Philippe Lacadée
Dès sa lettre 46 à Fliess1, Freud situe l’enjeu de l’affect en écrivant « l’excédent sexuel empêche la traduction en images verbales ». Freud explique que ce qui reste non traduit demeure à l’état de traces mnémoniques susceptibles de libérer une certaine énergie, soit un affect, lors de l’éveil d’une autre scène.
Lacan, lui fera valoir que l’excédent de jouissance empêche la traduction en signifiants. C’est ce qui reste ainsi comme intraduit qui mobilise le corps et se met à jour pour le sujet sous la forme d’affects plus ou moins insupportables pour lui.

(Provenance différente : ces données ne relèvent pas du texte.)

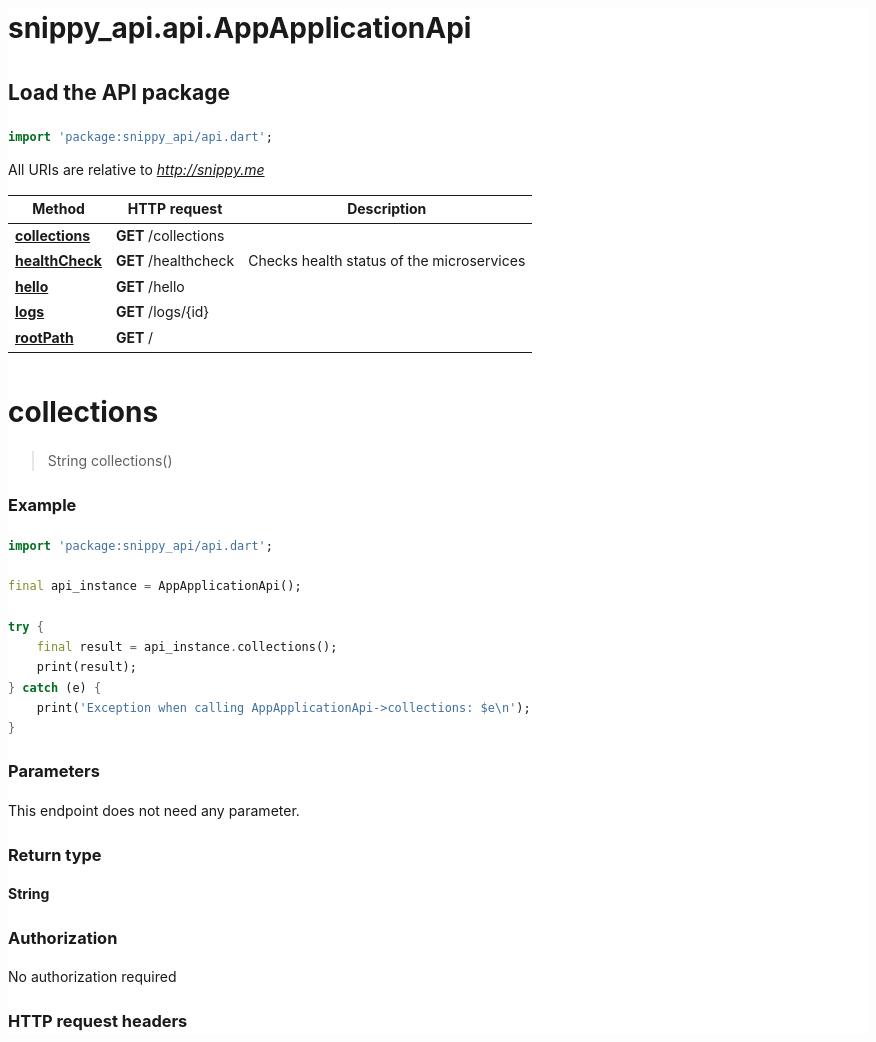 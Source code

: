 # snippy_api.api.AppApplicationApi

## Load the API package
```dart
import 'package:snippy_api/api.dart';
```

All URIs are relative to *http://snippy.me*

Method | HTTP request | Description
------------- | ------------- | -------------
[**collections**](AppApplicationApi.md#collections) | **GET** /collections | 
[**healthCheck**](AppApplicationApi.md#healthcheck) | **GET** /healthcheck | Checks health status of the microservices
[**hello**](AppApplicationApi.md#hello) | **GET** /hello | 
[**logs**](AppApplicationApi.md#logs) | **GET** /logs/{id} | 
[**rootPath**](AppApplicationApi.md#rootpath) | **GET** / | 


# **collections**
> String collections()



### Example 
```dart
import 'package:snippy_api/api.dart';

final api_instance = AppApplicationApi();

try { 
    final result = api_instance.collections();
    print(result);
} catch (e) {
    print('Exception when calling AppApplicationApi->collections: $e\n');
}
```

### Parameters
This endpoint does not need any parameter.

### Return type

**String**

### Authorization

No authorization required

### HTTP request headers
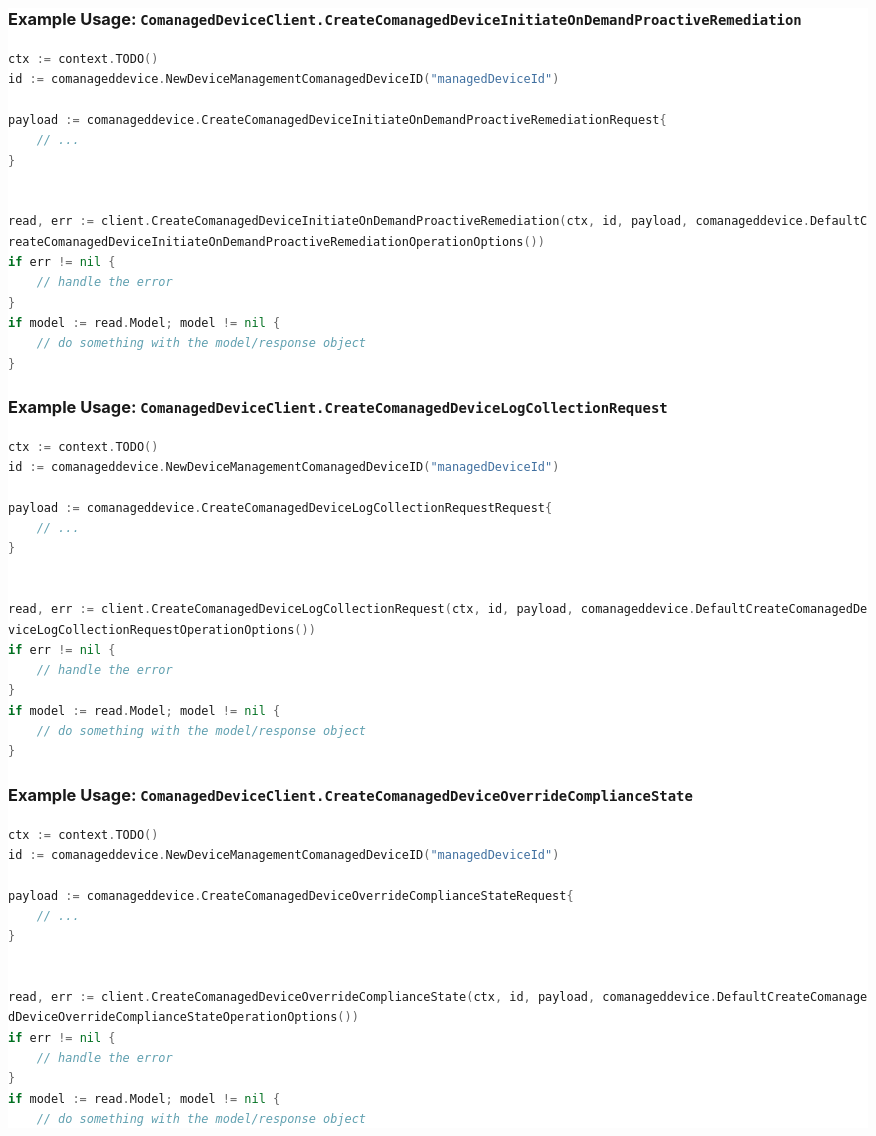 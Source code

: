 
### Example Usage: `ComanagedDeviceClient.CreateComanagedDeviceInitiateOnDemandProactiveRemediation`

```go
ctx := context.TODO()
id := comanageddevice.NewDeviceManagementComanagedDeviceID("managedDeviceId")

payload := comanageddevice.CreateComanagedDeviceInitiateOnDemandProactiveRemediationRequest{
	// ...
}


read, err := client.CreateComanagedDeviceInitiateOnDemandProactiveRemediation(ctx, id, payload, comanageddevice.DefaultCreateComanagedDeviceInitiateOnDemandProactiveRemediationOperationOptions())
if err != nil {
	// handle the error
}
if model := read.Model; model != nil {
	// do something with the model/response object
}
```


### Example Usage: `ComanagedDeviceClient.CreateComanagedDeviceLogCollectionRequest`

```go
ctx := context.TODO()
id := comanageddevice.NewDeviceManagementComanagedDeviceID("managedDeviceId")

payload := comanageddevice.CreateComanagedDeviceLogCollectionRequestRequest{
	// ...
}


read, err := client.CreateComanagedDeviceLogCollectionRequest(ctx, id, payload, comanageddevice.DefaultCreateComanagedDeviceLogCollectionRequestOperationOptions())
if err != nil {
	// handle the error
}
if model := read.Model; model != nil {
	// do something with the model/response object
}
```


### Example Usage: `ComanagedDeviceClient.CreateComanagedDeviceOverrideComplianceState`

```go
ctx := context.TODO()
id := comanageddevice.NewDeviceManagementComanagedDeviceID("managedDeviceId")

payload := comanageddevice.CreateComanagedDeviceOverrideComplianceStateRequest{
	// ...
}


read, err := client.CreateComanagedDeviceOverrideComplianceState(ctx, id, payload, comanageddevice.DefaultCreateComanagedDeviceOverrideComplianceStateOperationOptions())
if err != nil {
	// handle the error
}
if model := read.Model; model != nil {
	// do something with the model/response object
```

Robert Musil, dans son livre « Les désarrois de l’élève Torless », écrit lors d’une rencontre avec une scène impliquant l’Autre sexe : « Les mots n’exprimaient pas la chose ; les mots la faisaient plus grave qu’elle n’était ; c’était quelque chose de tout à fait sourd, une sensation d’étouffement dans la gorge, une pensée à peine saisissable et qui ne prendrait cette forme que si l’on insistait pour la traduire en mots ».2
Lors d’une conversation avec un camarade sur la bizarrerie de son père, Torless se met lui aussi à trouver son propre père bizarre, puis son regard est happé par les mains de son ami, qu’il ne cesse d’observer pendant que celui-ci parle : « Elles avaient quelque chose d’obscène. […] qui faisait courir sur le corps de Torless un frisson de dégoût. Il fut lui-même déconcerté et un peu effrayé par cette découverte. C’était la deuxième fois de la journée qu’un élément sexuel s’insinuait ainsi à l’improviste, hors de propos, dans ses pensées »3. L’indication de Musil est très précieuse de nous révéler comment l’élément sexuel, toujours étranger pour un sujet, se manifeste de façon insidieuse et le heurte à un point d’impasse, sans solution de traduction signifiante, sans mots. Il en éprouve alors un affect sur le mode d’un frisson de dégoût. Et c’est alors aussi ainsi que se présente l’issue de l’insulte. Cette insulte, censée viser l’être de l’autre, est en fait une tentative du sujet pour métaphoriser l’en-trop de jouissance rencontré qui l’affecte, soit l’objet indicible de son être, sur le mode du frisson de dégoût, pour s’en séparer en l’excluant, en le projetant vers cet autre : « Torless brûlait de couvrir d’injures son camarade, mais les mots lui manquaient »4. Que faire de ce réel surgi au cœur de son être sur le mode de l’affect là où un éprouvé ne peut être traduit?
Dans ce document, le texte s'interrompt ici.